**What is required:**
Work out how many lines of the data below hold the string "Merkle". Answer with that number alone.

**Dataset entries:**
* * * * * * * * *

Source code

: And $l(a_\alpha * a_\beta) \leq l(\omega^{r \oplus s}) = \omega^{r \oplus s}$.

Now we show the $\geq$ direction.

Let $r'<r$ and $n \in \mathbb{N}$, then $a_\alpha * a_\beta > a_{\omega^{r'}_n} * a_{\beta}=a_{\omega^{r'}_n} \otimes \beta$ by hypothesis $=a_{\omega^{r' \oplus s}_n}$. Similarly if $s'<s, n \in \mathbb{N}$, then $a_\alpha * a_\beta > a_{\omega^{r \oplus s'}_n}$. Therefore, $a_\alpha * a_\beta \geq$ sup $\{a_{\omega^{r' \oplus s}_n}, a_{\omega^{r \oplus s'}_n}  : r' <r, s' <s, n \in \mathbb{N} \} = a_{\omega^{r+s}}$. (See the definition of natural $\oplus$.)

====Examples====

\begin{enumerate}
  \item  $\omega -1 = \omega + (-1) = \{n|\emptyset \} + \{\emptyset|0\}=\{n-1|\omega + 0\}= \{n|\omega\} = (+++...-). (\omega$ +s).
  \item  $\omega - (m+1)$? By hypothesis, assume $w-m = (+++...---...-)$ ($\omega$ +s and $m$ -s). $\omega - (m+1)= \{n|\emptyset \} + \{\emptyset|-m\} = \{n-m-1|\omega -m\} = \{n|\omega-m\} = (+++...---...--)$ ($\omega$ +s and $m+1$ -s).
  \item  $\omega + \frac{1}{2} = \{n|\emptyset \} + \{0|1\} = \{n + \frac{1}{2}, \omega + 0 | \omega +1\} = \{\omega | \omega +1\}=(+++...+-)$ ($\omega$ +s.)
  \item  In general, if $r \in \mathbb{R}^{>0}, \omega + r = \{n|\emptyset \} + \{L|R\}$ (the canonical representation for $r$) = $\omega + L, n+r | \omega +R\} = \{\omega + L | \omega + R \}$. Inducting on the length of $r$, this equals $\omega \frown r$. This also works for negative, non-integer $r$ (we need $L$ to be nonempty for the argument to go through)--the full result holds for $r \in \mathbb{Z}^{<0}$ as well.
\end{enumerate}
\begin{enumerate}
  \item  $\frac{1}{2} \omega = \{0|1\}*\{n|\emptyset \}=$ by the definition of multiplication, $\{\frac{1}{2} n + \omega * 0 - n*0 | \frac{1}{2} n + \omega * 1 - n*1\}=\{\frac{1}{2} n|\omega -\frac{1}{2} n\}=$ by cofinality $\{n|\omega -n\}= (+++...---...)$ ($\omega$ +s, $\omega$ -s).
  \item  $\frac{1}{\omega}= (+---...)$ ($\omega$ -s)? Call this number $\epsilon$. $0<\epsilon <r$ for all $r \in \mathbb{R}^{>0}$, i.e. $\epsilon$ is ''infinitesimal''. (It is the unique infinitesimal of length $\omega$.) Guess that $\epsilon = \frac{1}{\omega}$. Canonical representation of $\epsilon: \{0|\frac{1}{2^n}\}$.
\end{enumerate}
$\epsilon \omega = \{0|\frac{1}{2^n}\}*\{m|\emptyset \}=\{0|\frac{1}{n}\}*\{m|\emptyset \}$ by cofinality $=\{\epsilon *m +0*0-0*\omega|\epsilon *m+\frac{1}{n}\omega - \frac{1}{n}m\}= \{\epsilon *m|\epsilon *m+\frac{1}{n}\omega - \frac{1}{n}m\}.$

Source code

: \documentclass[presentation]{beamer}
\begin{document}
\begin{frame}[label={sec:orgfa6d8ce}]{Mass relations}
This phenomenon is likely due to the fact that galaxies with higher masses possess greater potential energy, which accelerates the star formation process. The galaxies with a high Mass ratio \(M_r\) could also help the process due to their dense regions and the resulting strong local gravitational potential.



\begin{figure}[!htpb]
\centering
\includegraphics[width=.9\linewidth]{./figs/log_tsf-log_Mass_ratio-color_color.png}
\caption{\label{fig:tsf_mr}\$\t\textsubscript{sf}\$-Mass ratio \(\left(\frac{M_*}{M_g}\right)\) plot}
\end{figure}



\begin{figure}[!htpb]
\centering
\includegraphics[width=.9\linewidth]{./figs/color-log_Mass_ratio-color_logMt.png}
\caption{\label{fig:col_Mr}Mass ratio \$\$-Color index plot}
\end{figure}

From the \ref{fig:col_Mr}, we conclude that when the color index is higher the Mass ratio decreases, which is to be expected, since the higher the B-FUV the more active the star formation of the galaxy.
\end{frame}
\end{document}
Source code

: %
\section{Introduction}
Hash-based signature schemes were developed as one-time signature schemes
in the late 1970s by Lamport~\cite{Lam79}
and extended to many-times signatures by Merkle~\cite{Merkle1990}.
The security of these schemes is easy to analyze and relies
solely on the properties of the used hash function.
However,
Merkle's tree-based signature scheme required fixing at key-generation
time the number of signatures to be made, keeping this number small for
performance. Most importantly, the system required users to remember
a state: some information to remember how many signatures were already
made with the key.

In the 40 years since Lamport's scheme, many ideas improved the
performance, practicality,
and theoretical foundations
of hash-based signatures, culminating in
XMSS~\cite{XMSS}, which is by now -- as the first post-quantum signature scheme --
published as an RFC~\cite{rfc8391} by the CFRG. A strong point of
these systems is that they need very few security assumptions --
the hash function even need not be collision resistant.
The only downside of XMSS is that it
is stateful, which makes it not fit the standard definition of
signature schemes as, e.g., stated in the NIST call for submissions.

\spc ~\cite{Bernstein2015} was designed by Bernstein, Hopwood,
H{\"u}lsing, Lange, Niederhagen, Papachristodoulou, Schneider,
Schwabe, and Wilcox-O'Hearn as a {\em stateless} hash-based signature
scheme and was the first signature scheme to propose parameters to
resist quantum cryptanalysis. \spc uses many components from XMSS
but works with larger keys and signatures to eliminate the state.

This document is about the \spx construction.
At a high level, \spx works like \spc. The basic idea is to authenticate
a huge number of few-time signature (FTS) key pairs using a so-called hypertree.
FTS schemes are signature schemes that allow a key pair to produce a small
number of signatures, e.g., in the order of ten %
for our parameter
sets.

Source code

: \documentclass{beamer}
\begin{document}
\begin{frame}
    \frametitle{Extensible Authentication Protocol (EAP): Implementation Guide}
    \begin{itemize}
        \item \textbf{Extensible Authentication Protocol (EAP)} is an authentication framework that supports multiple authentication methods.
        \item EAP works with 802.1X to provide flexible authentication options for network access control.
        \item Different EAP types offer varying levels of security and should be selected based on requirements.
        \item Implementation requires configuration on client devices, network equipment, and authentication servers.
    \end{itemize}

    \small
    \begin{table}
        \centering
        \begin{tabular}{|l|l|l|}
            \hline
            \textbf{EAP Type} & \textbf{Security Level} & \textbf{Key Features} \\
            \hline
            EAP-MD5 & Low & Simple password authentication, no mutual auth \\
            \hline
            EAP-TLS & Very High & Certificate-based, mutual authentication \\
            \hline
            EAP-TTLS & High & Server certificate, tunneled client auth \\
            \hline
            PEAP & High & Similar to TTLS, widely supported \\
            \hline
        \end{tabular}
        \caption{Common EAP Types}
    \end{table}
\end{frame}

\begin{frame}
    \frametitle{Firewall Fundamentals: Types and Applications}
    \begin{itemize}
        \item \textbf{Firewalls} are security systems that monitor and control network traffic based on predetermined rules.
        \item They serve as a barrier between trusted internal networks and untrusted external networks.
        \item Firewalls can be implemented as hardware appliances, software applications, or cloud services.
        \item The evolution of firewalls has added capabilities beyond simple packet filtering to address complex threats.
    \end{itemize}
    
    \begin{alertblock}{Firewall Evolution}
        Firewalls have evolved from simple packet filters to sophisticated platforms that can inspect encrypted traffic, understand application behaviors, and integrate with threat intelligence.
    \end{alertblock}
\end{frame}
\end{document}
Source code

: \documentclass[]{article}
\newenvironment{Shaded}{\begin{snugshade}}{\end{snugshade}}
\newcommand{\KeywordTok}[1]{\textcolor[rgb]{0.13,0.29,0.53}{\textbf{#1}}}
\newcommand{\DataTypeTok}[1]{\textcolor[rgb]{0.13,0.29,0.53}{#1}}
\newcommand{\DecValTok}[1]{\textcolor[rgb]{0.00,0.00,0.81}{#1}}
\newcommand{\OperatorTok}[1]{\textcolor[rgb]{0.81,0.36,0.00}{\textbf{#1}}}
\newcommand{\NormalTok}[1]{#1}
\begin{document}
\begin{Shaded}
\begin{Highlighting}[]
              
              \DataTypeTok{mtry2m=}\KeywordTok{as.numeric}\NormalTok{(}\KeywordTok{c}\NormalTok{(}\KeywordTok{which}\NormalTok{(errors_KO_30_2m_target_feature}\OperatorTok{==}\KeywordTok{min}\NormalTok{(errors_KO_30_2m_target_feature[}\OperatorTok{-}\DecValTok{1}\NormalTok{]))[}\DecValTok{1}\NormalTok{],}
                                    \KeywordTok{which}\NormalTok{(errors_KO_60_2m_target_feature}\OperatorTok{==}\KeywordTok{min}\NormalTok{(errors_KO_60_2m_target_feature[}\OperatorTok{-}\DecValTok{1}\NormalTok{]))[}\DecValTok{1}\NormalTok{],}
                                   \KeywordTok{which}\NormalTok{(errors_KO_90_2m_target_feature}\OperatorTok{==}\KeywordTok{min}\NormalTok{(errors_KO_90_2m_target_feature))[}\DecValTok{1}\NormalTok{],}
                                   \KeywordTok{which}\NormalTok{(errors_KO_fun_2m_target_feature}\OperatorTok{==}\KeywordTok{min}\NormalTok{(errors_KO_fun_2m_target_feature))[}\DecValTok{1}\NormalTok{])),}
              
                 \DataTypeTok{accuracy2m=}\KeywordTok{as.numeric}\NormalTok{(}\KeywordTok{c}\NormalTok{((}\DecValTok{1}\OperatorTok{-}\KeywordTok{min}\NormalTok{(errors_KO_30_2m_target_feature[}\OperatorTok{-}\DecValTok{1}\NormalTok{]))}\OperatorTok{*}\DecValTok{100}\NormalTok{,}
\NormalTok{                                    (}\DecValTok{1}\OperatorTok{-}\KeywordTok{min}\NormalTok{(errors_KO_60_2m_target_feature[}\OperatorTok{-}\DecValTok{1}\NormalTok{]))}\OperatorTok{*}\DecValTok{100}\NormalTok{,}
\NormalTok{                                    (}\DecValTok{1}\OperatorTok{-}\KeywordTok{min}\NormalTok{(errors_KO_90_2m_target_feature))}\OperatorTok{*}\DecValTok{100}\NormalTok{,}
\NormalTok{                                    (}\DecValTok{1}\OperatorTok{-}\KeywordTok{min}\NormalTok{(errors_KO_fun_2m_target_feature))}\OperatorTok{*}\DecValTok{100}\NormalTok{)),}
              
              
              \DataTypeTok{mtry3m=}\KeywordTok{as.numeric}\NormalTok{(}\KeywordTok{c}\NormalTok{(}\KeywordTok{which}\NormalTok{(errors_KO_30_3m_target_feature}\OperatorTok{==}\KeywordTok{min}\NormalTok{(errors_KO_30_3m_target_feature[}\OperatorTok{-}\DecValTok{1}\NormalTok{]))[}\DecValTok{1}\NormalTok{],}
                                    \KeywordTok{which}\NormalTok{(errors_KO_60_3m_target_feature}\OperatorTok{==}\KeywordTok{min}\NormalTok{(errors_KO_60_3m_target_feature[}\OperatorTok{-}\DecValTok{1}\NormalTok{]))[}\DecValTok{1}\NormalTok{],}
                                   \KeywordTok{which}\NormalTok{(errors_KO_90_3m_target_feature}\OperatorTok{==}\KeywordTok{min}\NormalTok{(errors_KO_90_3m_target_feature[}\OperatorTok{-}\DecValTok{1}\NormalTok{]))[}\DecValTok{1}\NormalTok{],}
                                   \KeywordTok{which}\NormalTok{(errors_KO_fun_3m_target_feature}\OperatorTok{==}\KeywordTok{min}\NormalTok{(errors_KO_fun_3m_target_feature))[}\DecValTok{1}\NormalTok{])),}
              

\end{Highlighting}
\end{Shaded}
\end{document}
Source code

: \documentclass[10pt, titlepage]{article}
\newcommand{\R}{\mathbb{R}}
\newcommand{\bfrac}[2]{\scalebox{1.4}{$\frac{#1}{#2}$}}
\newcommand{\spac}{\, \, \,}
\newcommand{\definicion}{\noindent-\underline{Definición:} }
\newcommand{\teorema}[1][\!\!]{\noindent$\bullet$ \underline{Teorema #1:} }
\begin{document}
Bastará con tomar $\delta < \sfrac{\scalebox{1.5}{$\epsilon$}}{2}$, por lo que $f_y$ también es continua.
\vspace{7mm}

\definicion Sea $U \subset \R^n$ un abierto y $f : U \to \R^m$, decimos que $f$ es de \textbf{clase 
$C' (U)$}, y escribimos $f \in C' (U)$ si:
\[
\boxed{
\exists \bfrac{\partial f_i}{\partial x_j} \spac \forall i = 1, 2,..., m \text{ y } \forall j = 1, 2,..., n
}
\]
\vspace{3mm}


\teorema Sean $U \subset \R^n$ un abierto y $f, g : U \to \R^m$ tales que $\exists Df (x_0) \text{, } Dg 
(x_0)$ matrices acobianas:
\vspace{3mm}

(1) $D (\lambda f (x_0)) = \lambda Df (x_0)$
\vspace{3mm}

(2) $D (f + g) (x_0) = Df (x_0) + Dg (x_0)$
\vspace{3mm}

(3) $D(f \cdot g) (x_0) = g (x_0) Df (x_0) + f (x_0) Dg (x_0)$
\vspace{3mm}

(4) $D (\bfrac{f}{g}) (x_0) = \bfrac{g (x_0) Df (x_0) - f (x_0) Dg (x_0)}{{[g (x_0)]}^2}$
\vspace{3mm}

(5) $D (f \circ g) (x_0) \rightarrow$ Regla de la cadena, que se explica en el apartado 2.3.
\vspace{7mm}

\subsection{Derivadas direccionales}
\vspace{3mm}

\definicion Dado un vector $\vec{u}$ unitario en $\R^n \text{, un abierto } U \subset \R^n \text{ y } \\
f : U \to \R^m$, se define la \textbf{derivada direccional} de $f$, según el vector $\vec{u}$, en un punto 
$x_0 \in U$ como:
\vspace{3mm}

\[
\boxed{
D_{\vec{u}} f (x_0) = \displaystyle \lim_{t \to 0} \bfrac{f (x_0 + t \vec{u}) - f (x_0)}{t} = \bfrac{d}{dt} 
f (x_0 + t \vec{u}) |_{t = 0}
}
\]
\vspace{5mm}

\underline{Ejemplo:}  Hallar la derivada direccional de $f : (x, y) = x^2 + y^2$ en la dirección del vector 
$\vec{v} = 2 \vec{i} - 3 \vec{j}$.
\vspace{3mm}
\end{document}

* * * * * * * * *

**Solution to this problem:**
2